In the 11 years since six-year-old JonBenet Ramsey was murdered on Christmas Eve and became a de facto National Enquirer cover girl, tabloid culture has morphed into a machine that feeds the public’s endless addiction to rubbernecking. Joyce Carol Oates’s new novel, My Sister, My Love, begins with a disclaimer that her story is a work of fiction, and shouldn’t be read as a representation of the Ramsey case. Yet the similarities between the life and death of the late beauty-pageant winner and the narrative’s doomed prepubescent ice-skating champion, Bliss Rampike, are anything but coincidental. Like her speculative docu-fictions Black Water (1992) and Blonde (2000), Oates’s book purposefully plays with the facts in order to fashion a sharp, often sickeningly macabre satire on upward mobility and the cult of celebrity. And the literary legend’s scathing indictment of what she calls “tabloid hell”—where horrific tragedies become instant grist for the exploitainment mill—is easily recognizable to anyone who’s turned on a TV in the post–O.J. Simpson age.
“When I first wrote about the Ramsey phenomenon for The New York Review of Books, I was a complete amateur on the subject,” Oates, 70, says, calling from her house in Princeton, New Jersey. She’s referring to a 1999 article she wrote on the true-crime tomes that centered around the conspiracies dogging this still-unsolved mystery. “I hadn’t followed the case when everything was first unfolding, though I do remember seeing that same wistful, forlorn picture of JonBenet on magazine covers every time I went to the grocery store. What made me come back to the case is the question: What would it be like to be the surviving sons and daughters, the brothers and sisters of these notorious families that are always in the news? They’re the ones left to deal with ‘tabloid hell.’ How would you deal with a life under constant critical scrutiny?”
In fact, the hero, for lack of a better word, of My Sister, My Love isn’t Bliss but Skyler Rampike, her socially awkward, mentally disturbed older brother (loosely modeled after JonBenet’s own sibling, Burke). He’s the author of the tell-all “memoir” that constitutes Oates’s novel, and it’s through Skyler’s faux-diary that we meet the other Rampikes: mother Betsey, whose obsessions with status and her own fading beauty fuel a maniacal fixation on her daughter’s career; father Bix, a macho former athlete perpetually away on business trips; and younger sister Edna Louise, a lonely prodigy whose preternatural talent earns her local fame, a new showbiz-ready name and, eventually, a tragic end.

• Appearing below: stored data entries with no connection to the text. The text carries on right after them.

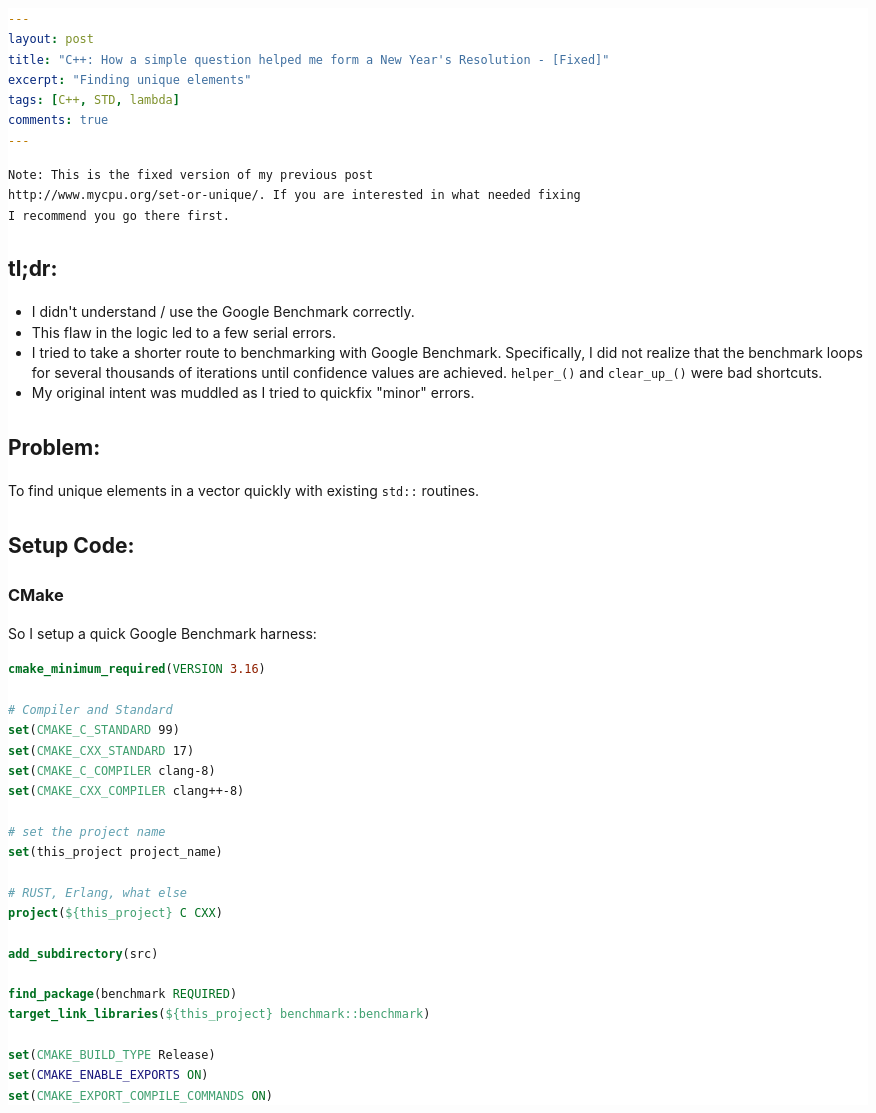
 ```yaml
---
layout: post
title: "C++: How a simple question helped me form a New Year's Resolution - [Fixed]"
excerpt: "Finding unique elements"
tags: [C++, STD, lambda]
comments: true
---
```

```
Note: This is the fixed version of my previous post
http://www.mycpu.org/set-or-unique/. If you are interested in what needed fixing
I recommend you go there first.
```

## tl;dr:
+ I didn't understand / use the Google Benchmark correctly.
+ This flaw in the logic led to a few serial errors.
+ I tried to take a shorter route to benchmarking with Google
  Benchmark. Specifically, I did not realize that the benchmark loops for several
  thousands of iterations until confidence values are achieved. `helper_()` and
  `clear_up_()` were bad shortcuts.
+ My original intent was muddled as I tried to quickfix "minor" errors.


## Problem:
To find unique elements in a vector quickly with existing `std::` routines.

## Setup Code:
### CMake
So I setup a quick Google Benchmark harness:

```cmake
cmake_minimum_required(VERSION 3.16)

# Compiler and Standard
set(CMAKE_C_STANDARD 99)
set(CMAKE_CXX_STANDARD 17)
set(CMAKE_C_COMPILER clang-8)
set(CMAKE_CXX_COMPILER clang++-8)

# set the project name
set(this_project project_name)

# RUST, Erlang, what else
project(${this_project} C CXX)

add_subdirectory(src)

find_package(benchmark REQUIRED)
target_link_libraries(${this_project} benchmark::benchmark)

set(CMAKE_BUILD_TYPE Release)
set(CMAKE_ENABLE_EXPORTS ON)
set(CMAKE_EXPORT_COMPILE_COMMANDS ON)
```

Though Skyler serves as the book’s Virgil, guiding readers through the nine circles of New Jersey’s class-conscious aristocracy, his presence is primarily signified by the book’s running joke: a series of self-critical footnoted asides that comment on the narrative and consistently emphasize Skyler’s peripheral place in his famous sister’s story.
“I associated him with footnotes right from the start,” Oates explains. “It fit Skyler’s character, this figure who seems to be prowling around the edges. He’s also assuming that someone will eventually read this, and the footnotes are his funny little way of warning people that this won’t be a descent into suffering that ends happily, like A Million Little Pieces or something.” As for the novel’s other big formal conceit—a 50-page novella that suddenly appears a quarter of the way into the book, involving Skyler’s boarding-school romance with a fellow survivor of family tragedy—the author insists that the stylistic time-out was something she was willing to gamble on. “I really love that section,” she admits. “It was my attempt to do a young-adult insert. There’s something about adolescent romances that feels very real to me. He’s trying to reach out to save someone, which he couldn’t do for his sister. The notion of presenting that story as something slightly separate just felt right.”
Despite My Sister, My Love’s merciless dissection of media bottom-feeders (the book’s sharpest jabs are reserved for the daytime talk-show circuit, which underwrites Betsey’s capitalization on her child’s death to become a successful entrepreneur), Oates admits she can understand the appeal of following such tawdry real-life tragedies, even if she doesn’t share the fascination. “I knew women who followed the developments of trials every single day,” she says. “It became a joke about female preoccupations: ‘Men have sports, and we have these cases.’ Yet I think there was a lot of sympathy among women for JonBenet Ramsey, for Laci Peterson, for Natalee Holloway…all these women who became female celebrity victims.” Oates suddenly becomes very quiet. “You know, in a weird way, I guess I have sympathy with JonBenet as well. Not to push any comparisons, but…you feel like you’re trying so hard, you’ve been writing since you’re six years old, you publish all these books. But nonetheless, you feel like it just isn’t enough. It’s never enough.”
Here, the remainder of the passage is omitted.